▶ **RECORDS SHOWN**:
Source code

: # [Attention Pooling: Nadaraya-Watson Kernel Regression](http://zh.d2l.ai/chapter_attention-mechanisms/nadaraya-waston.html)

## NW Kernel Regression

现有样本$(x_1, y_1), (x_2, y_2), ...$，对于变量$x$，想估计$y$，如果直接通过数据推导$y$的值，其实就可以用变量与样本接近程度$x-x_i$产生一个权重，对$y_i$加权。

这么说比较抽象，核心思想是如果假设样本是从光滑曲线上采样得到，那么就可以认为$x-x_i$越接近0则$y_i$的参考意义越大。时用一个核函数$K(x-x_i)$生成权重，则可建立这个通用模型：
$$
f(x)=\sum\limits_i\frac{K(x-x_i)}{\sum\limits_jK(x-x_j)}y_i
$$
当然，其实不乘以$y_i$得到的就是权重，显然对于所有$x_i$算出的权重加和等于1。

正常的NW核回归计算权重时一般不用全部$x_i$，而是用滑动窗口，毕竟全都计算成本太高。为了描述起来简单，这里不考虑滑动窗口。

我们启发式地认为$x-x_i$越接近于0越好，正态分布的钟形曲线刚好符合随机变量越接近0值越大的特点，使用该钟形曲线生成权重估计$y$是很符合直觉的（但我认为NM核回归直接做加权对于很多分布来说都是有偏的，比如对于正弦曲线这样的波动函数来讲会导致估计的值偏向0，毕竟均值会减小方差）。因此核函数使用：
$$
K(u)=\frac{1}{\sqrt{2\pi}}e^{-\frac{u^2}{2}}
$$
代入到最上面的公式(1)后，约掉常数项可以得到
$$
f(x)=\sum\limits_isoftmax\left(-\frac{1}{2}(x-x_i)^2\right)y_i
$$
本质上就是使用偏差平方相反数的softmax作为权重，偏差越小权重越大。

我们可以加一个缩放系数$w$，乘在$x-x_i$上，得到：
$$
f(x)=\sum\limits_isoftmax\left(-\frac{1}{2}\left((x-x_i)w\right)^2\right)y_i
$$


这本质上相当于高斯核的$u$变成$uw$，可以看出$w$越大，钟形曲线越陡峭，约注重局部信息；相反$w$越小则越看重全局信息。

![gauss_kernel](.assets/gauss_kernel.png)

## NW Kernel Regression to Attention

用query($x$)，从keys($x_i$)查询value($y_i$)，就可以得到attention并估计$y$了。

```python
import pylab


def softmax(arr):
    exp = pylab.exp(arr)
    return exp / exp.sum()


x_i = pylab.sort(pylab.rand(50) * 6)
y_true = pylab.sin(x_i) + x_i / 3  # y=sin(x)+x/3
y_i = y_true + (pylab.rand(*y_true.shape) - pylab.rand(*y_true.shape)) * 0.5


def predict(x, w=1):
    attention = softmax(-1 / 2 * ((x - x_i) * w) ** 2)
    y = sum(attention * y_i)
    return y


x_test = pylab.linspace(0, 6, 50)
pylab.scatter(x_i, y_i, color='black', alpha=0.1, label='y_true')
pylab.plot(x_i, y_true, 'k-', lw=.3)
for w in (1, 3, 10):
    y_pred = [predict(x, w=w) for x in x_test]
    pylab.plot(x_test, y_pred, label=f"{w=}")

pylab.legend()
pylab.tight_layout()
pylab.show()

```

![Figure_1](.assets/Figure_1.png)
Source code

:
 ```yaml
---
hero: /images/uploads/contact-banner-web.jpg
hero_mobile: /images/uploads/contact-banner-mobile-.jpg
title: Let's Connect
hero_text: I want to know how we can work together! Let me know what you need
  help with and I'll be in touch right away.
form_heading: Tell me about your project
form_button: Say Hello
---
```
--
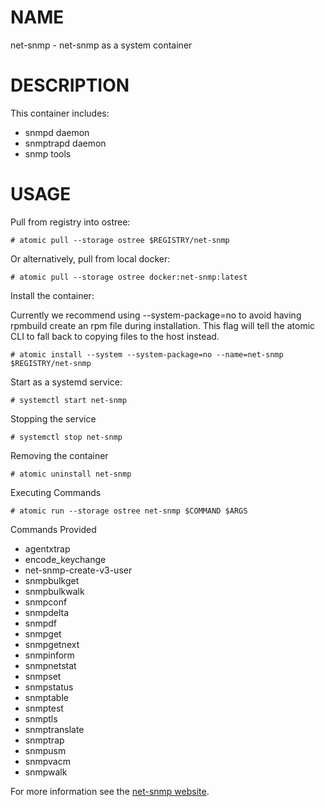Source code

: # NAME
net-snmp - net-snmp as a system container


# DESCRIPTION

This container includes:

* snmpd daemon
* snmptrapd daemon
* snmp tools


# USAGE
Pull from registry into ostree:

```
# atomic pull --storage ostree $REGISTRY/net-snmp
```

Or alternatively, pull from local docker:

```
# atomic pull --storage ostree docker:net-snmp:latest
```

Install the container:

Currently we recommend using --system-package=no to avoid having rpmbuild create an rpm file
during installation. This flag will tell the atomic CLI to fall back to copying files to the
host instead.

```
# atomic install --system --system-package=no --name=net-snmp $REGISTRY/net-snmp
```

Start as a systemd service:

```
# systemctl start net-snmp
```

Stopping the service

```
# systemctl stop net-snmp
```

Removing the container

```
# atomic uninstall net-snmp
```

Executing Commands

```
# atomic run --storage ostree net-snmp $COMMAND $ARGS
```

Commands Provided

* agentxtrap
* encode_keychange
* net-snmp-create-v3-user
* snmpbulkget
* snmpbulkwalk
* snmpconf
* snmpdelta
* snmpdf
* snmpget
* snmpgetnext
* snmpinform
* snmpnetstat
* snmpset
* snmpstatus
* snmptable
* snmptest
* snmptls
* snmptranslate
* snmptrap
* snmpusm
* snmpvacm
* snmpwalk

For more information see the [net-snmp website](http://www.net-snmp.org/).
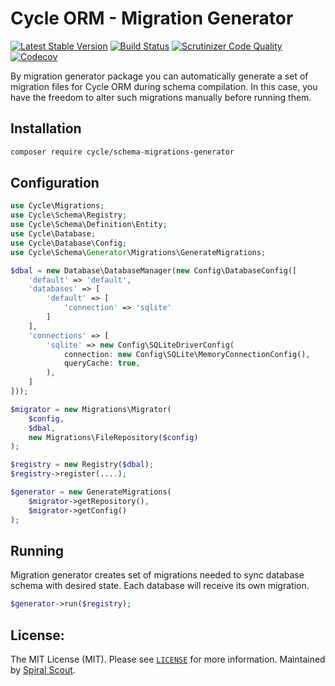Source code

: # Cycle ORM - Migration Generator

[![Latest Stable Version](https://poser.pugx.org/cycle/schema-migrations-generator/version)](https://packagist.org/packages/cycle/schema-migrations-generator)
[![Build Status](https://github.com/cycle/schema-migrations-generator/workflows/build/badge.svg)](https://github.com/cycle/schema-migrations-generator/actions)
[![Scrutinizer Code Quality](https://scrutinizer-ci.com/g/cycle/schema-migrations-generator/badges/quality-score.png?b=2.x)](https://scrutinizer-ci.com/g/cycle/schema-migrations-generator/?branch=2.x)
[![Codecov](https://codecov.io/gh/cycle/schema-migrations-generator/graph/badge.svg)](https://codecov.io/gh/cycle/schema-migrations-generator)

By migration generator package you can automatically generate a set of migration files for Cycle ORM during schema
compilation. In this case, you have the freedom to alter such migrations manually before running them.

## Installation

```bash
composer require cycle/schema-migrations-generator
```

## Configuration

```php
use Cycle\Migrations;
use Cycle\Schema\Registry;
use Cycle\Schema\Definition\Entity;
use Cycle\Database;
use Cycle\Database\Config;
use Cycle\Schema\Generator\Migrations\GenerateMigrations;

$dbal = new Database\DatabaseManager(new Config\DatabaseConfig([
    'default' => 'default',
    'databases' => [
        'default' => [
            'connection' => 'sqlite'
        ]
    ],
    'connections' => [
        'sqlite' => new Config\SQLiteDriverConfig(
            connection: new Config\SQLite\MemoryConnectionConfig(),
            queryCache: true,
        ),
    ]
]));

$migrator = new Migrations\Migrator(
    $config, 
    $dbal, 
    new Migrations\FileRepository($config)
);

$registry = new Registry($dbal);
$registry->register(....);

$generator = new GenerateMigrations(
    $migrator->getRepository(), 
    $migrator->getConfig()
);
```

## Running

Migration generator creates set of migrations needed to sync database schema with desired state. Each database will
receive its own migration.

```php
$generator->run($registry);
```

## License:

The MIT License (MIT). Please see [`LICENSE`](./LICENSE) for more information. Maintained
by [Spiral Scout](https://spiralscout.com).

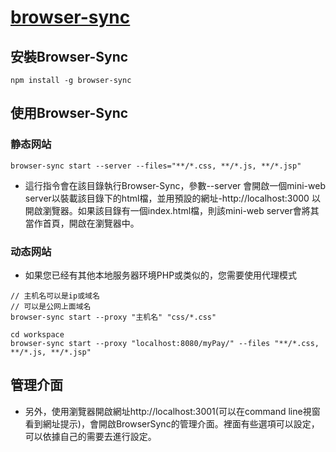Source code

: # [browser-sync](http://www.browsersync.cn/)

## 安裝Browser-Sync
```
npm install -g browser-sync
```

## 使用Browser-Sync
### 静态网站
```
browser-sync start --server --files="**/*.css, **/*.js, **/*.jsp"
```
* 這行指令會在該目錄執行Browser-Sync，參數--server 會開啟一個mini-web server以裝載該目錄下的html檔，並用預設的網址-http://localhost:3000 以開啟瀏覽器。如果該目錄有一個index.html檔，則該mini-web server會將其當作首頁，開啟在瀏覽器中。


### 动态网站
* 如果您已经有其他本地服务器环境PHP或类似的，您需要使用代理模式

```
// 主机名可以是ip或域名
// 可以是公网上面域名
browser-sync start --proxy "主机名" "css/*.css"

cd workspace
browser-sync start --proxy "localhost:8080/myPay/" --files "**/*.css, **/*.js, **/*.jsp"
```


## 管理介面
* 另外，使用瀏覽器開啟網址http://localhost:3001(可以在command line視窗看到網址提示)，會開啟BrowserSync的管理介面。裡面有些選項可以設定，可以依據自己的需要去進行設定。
==
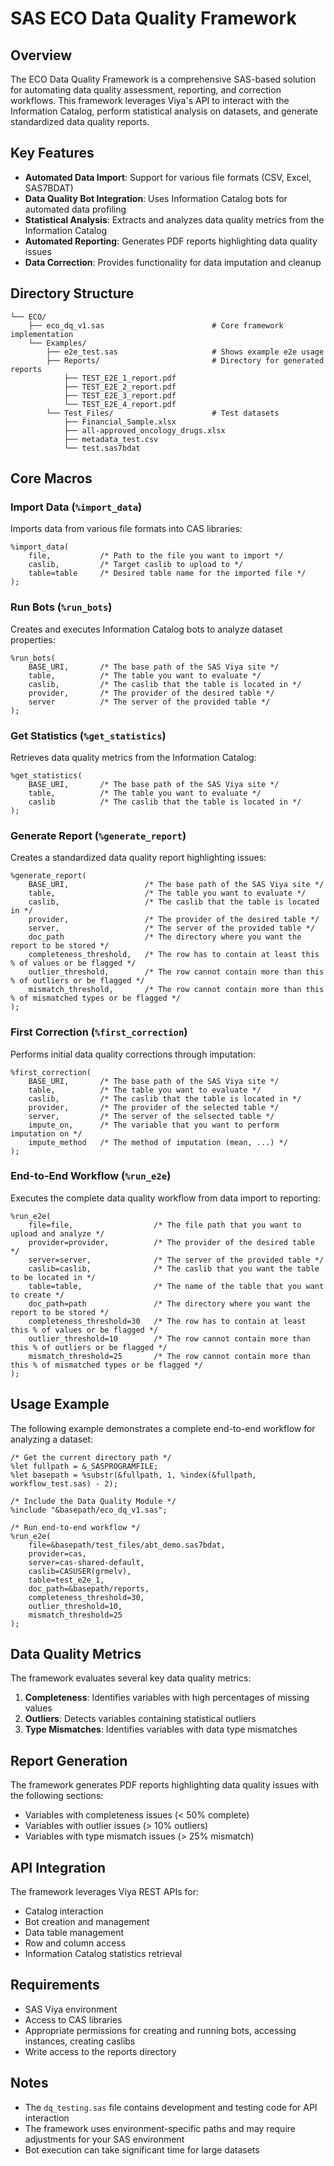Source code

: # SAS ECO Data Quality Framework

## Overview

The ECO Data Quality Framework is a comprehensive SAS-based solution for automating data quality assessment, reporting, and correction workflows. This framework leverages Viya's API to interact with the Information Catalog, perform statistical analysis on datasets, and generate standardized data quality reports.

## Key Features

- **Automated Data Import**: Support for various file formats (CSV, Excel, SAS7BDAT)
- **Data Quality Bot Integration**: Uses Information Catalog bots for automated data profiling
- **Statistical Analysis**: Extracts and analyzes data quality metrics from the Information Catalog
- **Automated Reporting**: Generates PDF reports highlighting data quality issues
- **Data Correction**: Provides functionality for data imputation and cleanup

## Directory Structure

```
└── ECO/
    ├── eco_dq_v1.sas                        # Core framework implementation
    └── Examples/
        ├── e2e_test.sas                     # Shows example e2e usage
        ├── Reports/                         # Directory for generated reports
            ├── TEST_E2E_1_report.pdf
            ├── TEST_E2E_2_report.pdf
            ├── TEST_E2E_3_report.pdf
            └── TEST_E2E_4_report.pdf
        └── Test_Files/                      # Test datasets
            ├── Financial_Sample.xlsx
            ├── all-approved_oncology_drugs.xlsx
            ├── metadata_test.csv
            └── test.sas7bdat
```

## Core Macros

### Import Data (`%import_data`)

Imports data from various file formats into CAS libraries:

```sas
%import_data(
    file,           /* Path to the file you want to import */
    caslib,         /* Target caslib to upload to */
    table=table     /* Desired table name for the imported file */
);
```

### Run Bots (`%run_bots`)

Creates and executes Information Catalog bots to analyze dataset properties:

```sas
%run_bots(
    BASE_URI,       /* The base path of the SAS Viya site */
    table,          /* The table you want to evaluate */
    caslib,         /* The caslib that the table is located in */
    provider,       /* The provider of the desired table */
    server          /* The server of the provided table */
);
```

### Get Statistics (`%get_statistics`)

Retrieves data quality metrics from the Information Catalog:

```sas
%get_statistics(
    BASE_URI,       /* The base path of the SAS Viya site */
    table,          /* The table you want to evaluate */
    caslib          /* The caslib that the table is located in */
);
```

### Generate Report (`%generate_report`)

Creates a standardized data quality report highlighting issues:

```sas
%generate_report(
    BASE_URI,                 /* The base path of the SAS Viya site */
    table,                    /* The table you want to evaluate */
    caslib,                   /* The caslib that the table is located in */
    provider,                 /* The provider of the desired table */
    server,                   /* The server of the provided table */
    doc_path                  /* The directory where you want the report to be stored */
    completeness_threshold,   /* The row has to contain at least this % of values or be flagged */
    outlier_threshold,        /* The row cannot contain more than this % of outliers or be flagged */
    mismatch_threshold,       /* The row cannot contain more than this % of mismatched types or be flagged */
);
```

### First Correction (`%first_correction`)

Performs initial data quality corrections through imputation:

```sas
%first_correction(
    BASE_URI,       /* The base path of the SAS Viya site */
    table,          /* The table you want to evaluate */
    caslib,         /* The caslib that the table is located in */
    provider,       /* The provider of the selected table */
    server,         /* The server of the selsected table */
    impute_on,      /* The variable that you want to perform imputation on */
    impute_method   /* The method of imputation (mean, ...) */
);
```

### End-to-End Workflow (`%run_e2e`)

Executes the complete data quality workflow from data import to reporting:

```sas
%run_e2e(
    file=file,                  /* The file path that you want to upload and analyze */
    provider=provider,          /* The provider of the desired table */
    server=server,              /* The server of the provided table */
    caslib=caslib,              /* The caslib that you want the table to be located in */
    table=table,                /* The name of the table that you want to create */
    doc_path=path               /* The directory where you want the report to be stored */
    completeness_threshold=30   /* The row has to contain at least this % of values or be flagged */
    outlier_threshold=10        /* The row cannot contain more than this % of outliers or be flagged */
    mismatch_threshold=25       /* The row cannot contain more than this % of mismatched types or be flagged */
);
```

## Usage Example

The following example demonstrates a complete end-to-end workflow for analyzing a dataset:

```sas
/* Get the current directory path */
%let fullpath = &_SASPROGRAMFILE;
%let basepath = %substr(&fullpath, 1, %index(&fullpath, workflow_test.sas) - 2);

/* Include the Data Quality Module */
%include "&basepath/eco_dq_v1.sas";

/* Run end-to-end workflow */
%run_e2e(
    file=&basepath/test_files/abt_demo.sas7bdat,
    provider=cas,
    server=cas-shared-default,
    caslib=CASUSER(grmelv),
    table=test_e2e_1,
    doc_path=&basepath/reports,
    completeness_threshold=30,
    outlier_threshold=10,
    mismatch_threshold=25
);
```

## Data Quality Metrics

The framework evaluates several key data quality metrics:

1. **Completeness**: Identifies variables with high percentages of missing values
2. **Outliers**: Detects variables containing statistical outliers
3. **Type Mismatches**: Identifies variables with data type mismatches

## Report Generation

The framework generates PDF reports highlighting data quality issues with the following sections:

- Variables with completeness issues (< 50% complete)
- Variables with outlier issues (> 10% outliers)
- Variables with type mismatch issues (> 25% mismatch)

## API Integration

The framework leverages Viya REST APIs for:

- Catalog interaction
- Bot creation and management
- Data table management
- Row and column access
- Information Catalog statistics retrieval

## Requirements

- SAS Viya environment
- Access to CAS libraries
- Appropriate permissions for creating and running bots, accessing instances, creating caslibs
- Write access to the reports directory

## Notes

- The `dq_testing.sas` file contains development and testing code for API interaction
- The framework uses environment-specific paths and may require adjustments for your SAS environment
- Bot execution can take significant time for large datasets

▶ **WHAT NEEDS TO BE DONE**:
What is the number of lines in the records above that include the word "from"? Reply with that number and nothing more.

▶ **RESPONSE BELOW**:
6